**What is being asked**
Exactly as they appear below, repeat the lines from the one with "NF identifier(s) I" through the one with "Update Topology and Inventory Record", and no others.

**Extracted material**
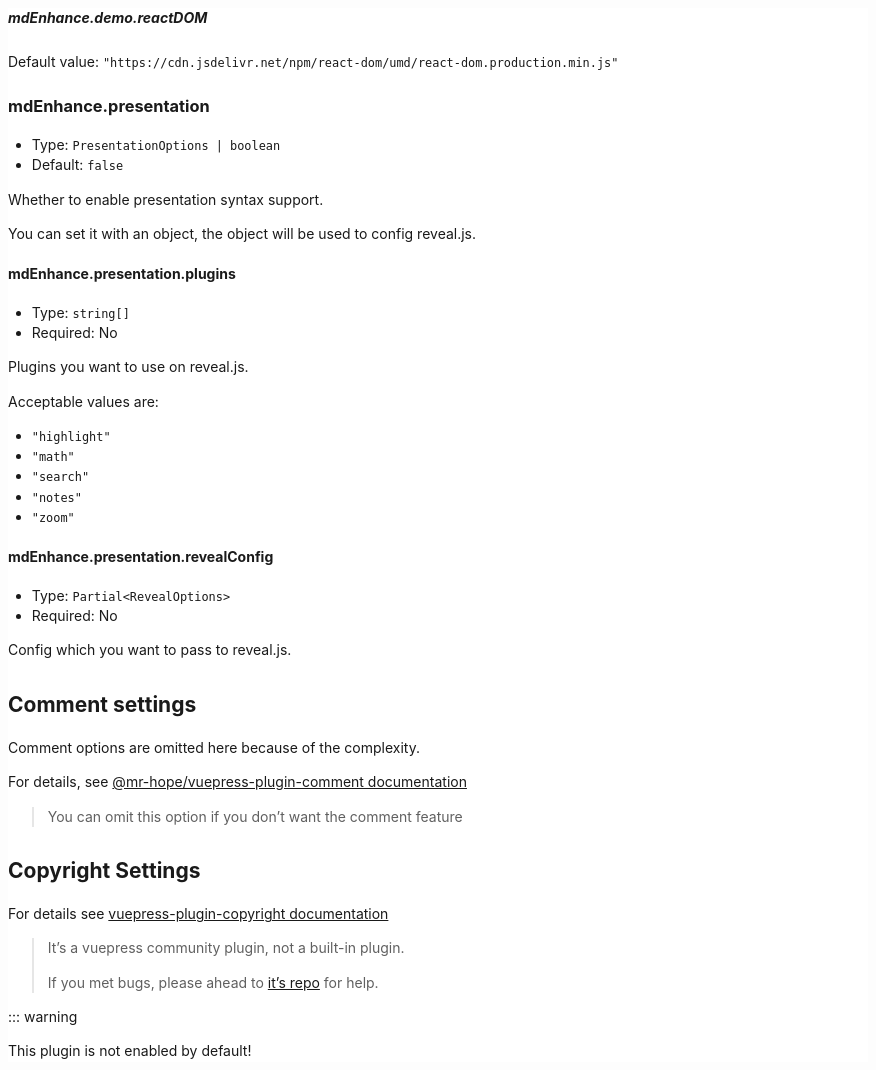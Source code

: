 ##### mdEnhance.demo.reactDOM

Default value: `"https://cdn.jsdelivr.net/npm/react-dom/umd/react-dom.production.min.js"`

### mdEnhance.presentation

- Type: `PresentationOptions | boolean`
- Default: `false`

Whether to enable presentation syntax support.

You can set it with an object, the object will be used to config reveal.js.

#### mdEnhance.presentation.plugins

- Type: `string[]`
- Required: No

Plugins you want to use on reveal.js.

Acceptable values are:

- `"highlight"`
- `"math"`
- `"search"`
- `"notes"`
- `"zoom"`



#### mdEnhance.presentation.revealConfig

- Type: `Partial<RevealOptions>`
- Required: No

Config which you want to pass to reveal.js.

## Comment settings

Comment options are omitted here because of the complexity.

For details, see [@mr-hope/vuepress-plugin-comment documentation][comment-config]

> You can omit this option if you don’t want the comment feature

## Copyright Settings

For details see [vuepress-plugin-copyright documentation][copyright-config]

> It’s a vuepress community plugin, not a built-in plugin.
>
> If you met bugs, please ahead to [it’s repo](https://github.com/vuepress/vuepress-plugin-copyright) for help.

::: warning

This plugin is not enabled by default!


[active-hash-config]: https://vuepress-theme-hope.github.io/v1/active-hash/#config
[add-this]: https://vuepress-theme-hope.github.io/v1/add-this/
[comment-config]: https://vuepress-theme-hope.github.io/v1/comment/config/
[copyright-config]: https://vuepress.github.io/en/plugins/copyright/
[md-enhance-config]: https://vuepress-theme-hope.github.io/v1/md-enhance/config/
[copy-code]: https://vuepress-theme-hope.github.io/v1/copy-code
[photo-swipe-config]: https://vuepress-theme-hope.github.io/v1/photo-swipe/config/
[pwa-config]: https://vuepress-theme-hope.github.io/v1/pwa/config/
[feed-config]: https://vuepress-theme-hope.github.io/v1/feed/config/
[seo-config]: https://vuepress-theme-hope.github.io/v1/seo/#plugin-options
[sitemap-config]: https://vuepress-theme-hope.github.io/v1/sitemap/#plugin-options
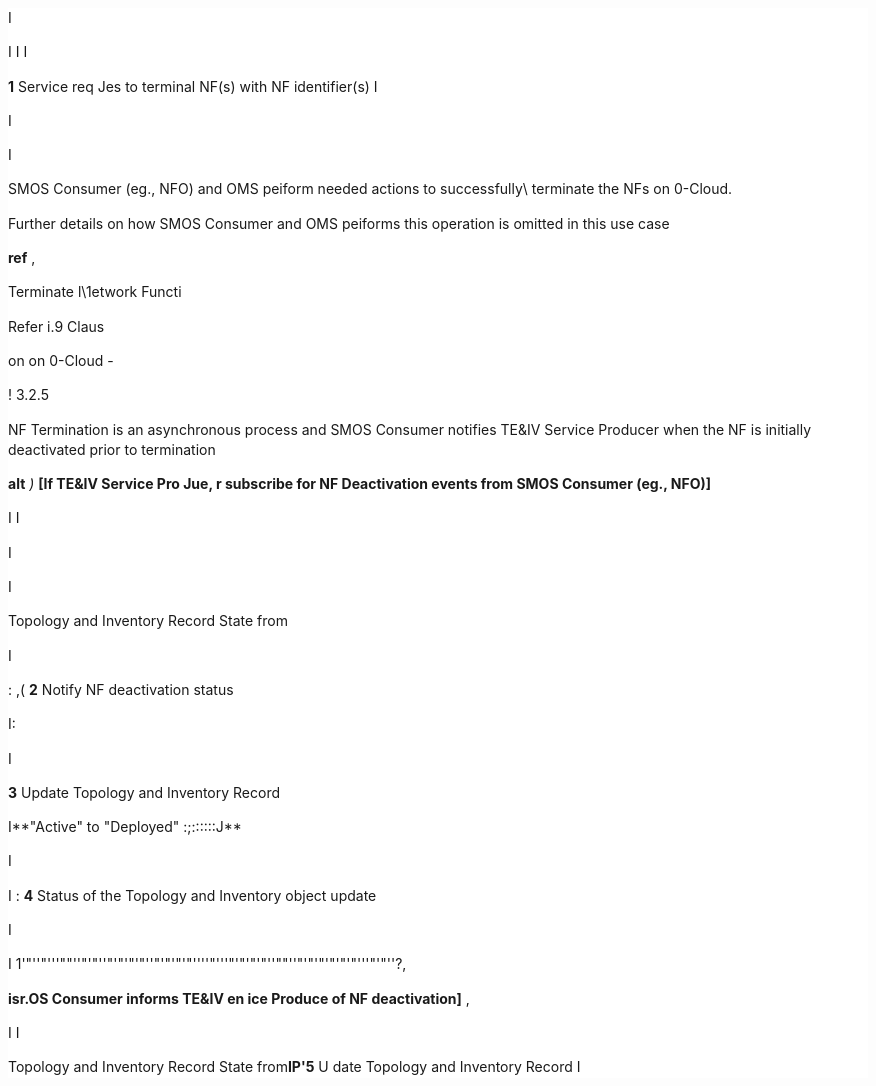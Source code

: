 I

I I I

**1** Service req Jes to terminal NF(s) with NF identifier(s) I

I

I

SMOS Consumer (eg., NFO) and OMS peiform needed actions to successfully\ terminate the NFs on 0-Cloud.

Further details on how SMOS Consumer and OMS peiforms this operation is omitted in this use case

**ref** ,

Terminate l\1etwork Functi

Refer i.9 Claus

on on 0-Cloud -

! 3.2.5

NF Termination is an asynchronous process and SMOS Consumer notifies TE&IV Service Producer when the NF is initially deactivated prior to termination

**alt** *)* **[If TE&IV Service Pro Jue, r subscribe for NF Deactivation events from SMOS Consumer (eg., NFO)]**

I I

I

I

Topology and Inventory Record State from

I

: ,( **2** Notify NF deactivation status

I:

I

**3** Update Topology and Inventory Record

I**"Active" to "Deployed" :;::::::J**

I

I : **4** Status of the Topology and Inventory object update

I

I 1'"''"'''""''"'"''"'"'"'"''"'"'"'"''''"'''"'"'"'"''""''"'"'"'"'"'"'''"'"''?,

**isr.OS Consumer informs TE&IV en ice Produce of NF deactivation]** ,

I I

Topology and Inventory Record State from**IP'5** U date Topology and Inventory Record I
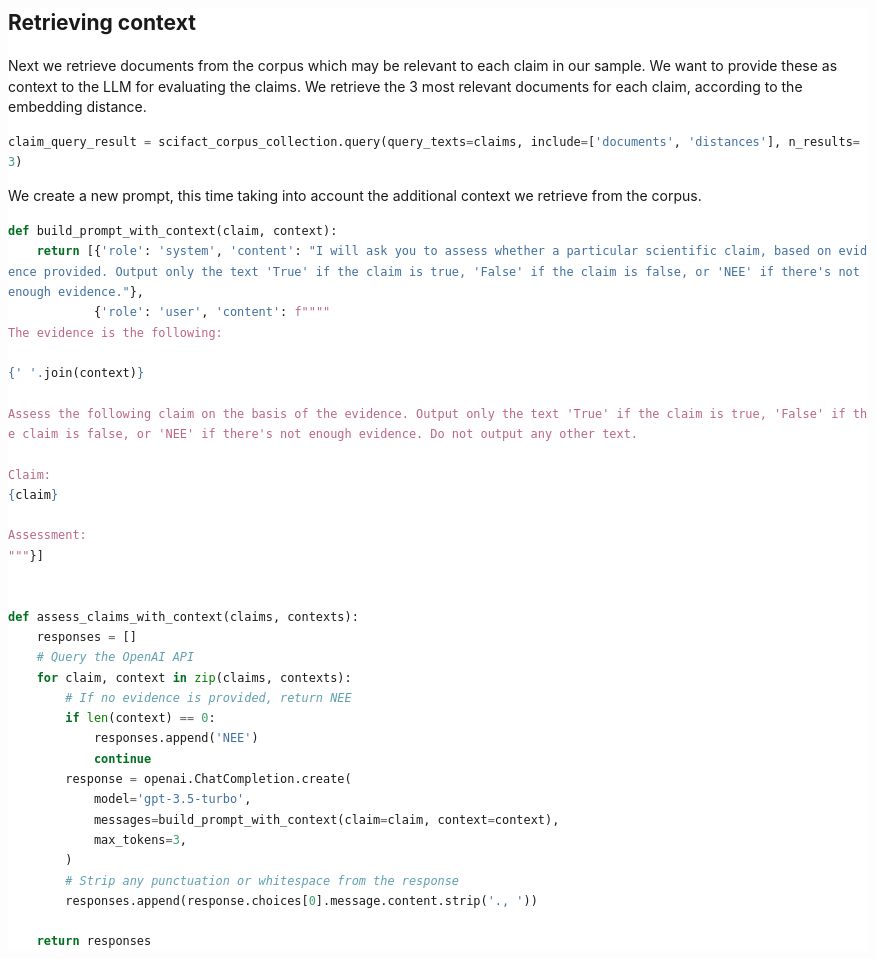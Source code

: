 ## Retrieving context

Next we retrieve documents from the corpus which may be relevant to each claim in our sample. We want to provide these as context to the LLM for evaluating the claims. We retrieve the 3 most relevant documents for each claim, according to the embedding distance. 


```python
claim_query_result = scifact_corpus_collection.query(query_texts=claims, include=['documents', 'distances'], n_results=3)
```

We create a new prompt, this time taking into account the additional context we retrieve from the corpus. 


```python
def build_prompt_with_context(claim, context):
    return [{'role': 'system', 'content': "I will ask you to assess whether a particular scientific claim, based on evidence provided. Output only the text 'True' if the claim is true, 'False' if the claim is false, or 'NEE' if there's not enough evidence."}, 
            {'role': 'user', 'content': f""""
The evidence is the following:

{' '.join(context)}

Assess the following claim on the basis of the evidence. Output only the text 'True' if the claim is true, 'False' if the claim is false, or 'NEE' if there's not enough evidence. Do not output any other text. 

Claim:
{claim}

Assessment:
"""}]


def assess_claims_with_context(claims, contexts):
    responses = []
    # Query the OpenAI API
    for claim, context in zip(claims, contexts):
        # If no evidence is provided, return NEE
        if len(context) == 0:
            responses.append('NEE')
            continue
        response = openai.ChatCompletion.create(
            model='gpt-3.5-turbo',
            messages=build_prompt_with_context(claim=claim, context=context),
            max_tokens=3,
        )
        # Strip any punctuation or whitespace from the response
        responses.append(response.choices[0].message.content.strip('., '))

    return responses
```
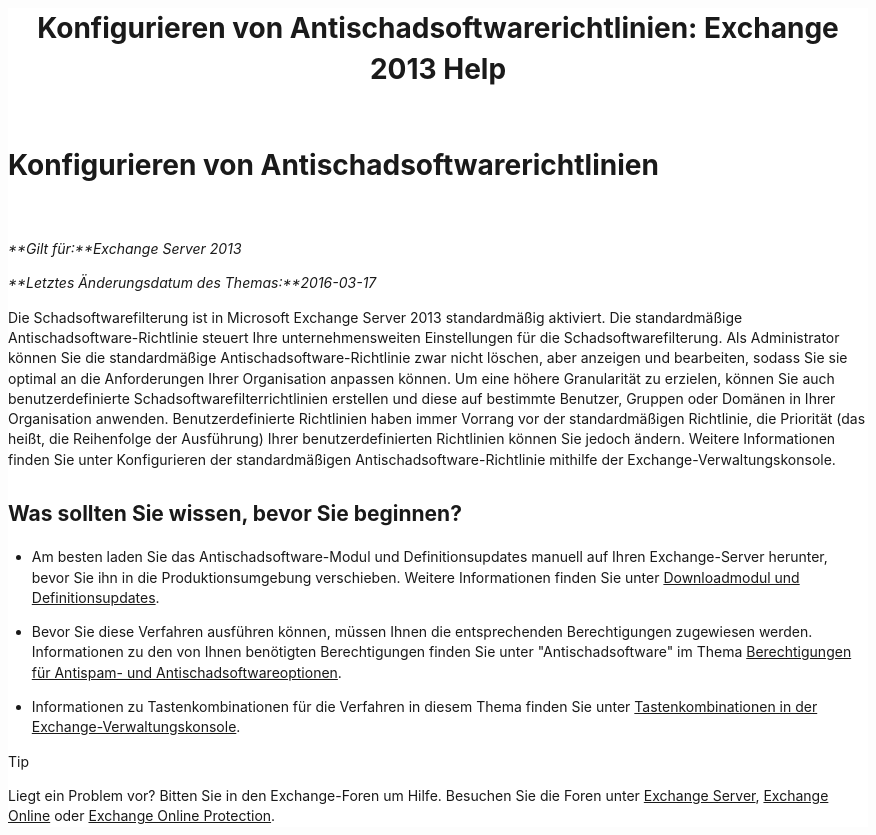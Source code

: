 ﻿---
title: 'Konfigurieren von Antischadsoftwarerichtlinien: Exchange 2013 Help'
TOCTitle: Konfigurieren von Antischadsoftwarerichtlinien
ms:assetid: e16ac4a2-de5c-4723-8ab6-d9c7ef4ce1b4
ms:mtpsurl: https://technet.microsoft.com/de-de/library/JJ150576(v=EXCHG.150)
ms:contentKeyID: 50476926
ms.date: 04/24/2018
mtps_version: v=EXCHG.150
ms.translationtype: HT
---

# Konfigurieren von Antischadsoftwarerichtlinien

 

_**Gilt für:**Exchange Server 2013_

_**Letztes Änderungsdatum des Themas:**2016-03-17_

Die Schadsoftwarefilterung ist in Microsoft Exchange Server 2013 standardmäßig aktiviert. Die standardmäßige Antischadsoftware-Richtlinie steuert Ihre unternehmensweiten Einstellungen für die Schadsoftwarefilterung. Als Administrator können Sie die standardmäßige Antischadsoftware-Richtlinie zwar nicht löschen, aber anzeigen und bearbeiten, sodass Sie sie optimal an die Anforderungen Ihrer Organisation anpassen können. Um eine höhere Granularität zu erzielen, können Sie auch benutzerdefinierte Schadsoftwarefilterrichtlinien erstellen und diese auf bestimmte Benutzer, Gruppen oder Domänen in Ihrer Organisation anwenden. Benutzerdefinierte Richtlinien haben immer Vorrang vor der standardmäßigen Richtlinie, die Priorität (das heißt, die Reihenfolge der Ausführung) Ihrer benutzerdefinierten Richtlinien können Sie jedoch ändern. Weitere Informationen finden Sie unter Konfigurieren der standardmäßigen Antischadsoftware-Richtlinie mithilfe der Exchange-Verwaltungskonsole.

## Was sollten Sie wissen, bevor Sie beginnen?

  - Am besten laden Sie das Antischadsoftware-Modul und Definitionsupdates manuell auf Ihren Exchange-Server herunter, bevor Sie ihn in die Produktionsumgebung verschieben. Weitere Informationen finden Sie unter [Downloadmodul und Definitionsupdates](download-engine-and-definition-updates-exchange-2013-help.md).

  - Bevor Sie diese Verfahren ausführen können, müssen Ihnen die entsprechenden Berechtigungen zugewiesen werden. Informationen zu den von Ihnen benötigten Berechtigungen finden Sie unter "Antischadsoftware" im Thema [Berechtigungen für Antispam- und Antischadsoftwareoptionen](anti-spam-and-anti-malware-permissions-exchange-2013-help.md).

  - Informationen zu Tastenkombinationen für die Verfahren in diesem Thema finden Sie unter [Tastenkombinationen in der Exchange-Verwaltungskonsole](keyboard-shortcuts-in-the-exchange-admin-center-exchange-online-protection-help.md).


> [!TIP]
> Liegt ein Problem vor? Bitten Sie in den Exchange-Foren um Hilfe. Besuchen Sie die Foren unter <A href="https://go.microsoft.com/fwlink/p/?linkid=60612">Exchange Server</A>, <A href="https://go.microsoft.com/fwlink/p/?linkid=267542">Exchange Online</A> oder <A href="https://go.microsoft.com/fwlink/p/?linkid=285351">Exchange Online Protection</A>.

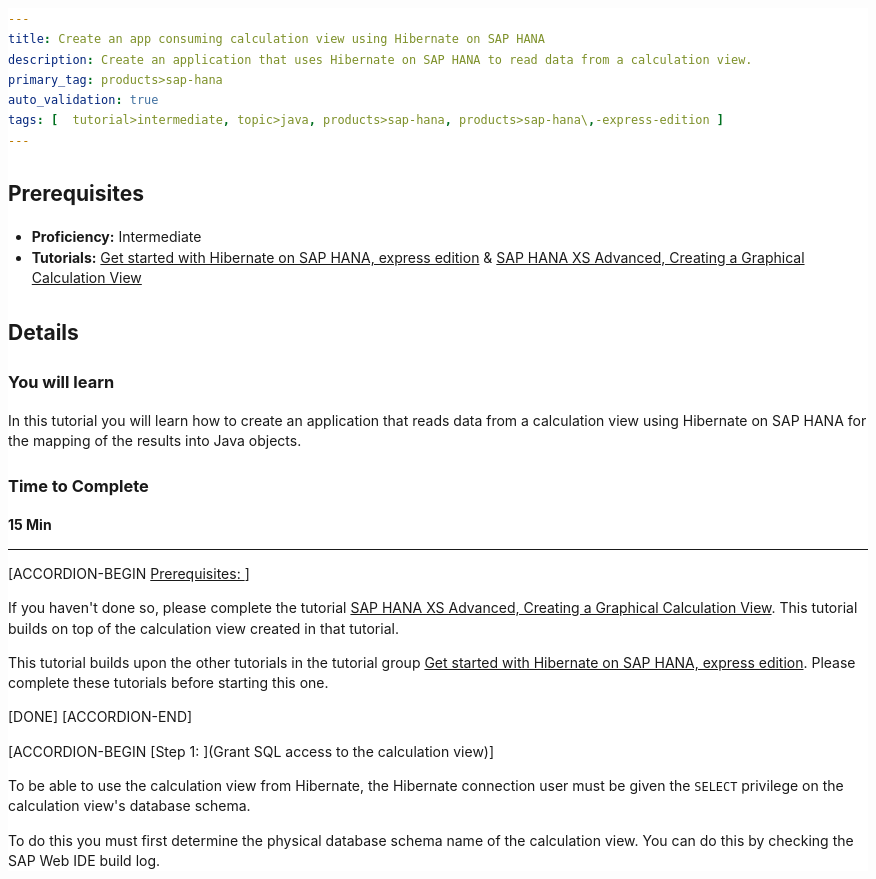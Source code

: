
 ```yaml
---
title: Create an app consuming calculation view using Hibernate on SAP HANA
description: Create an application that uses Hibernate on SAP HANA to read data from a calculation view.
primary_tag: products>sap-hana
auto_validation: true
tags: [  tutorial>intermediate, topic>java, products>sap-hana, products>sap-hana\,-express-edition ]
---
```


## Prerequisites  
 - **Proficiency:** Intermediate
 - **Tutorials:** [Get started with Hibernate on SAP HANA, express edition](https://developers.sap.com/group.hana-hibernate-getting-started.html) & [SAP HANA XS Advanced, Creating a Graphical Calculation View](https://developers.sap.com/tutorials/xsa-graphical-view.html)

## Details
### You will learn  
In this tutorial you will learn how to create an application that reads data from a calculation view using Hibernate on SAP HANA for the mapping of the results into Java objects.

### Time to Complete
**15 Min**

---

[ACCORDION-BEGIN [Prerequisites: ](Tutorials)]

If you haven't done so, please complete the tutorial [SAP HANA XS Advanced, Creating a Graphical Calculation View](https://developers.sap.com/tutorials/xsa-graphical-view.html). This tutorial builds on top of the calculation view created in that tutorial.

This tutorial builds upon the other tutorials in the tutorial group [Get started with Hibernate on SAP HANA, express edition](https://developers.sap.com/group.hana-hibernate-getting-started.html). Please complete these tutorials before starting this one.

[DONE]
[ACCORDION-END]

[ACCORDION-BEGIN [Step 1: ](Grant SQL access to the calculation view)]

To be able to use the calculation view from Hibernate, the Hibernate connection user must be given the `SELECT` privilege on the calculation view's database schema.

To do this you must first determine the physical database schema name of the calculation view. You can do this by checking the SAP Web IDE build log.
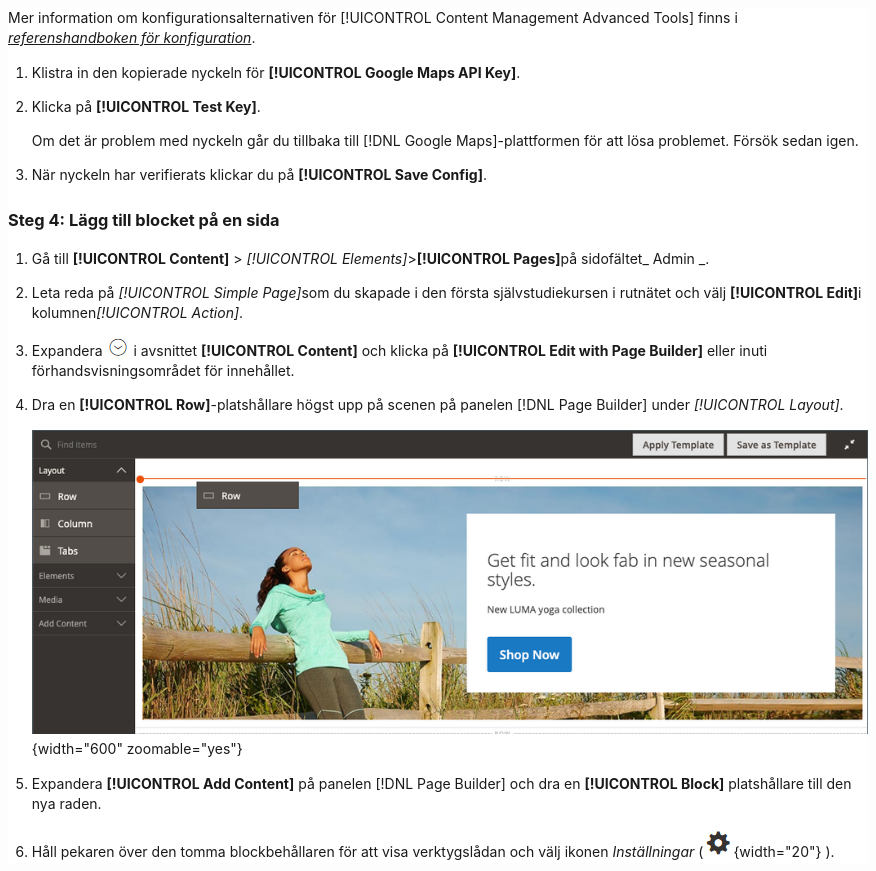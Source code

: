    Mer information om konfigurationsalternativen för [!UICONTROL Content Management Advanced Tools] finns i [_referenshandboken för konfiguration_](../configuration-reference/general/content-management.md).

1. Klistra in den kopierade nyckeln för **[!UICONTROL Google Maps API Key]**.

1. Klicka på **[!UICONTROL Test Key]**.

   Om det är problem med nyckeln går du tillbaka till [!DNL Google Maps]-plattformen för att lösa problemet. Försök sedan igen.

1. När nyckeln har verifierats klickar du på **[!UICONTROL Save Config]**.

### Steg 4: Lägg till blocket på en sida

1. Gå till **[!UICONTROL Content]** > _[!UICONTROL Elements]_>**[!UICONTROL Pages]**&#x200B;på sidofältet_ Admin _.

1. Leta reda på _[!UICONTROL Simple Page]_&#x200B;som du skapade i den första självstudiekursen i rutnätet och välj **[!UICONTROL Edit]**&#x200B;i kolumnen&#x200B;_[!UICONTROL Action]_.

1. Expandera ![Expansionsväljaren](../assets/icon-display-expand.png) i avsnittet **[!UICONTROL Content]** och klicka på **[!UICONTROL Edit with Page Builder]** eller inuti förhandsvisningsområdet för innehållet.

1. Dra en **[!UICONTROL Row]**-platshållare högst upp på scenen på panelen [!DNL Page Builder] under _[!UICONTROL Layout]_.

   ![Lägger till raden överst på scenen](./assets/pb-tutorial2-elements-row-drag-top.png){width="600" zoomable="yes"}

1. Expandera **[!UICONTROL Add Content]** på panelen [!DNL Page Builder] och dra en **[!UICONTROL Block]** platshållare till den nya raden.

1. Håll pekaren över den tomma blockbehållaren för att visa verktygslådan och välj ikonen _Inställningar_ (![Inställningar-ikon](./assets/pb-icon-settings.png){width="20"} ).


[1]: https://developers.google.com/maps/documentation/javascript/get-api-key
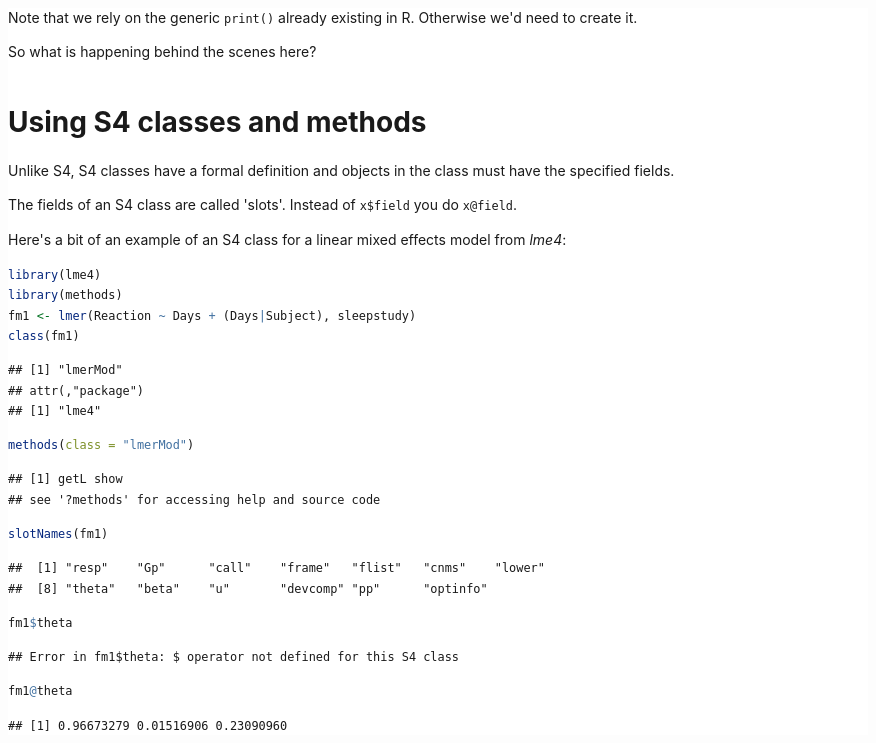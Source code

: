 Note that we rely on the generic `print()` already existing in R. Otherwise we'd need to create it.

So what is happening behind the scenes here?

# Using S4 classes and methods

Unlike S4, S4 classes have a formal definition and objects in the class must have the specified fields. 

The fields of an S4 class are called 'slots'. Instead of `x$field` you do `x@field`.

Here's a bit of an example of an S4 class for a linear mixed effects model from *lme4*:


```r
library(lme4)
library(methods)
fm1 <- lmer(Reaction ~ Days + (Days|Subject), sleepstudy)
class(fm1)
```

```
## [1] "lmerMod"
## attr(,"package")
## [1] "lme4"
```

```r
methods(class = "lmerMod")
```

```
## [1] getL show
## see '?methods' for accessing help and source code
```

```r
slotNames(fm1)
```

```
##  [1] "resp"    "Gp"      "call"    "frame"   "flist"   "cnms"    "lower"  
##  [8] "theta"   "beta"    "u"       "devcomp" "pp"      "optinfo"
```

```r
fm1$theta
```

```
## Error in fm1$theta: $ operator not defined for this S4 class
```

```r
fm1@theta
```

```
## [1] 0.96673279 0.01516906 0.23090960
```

**Output of the task**
**1** Service req Jes to terminal NF(s) with NF identifier(s) I

I

I

SMOS Consumer (eg., NFO) and OMS peiform needed actions to successfully\ terminate the NFs on 0-Cloud.

Further details on how SMOS Consumer and OMS peiforms this operation is omitted in this use case

**ref** ,

Terminate l\1etwork Functi

Refer i.9 Claus

on on 0-Cloud -

! 3.2.5

NF Termination is an asynchronous process and SMOS Consumer notifies TE&IV Service Producer when the NF is initially deactivated prior to termination

**alt** *)* **[If TE&IV Service Pro Jue, r subscribe for NF Deactivation events from SMOS Consumer (eg., NFO)]**

I I

I

I

Topology and Inventory Record State from

I

: ,( **2** Notify NF deactivation status

I:

I

**3** Update Topology and Inventory Record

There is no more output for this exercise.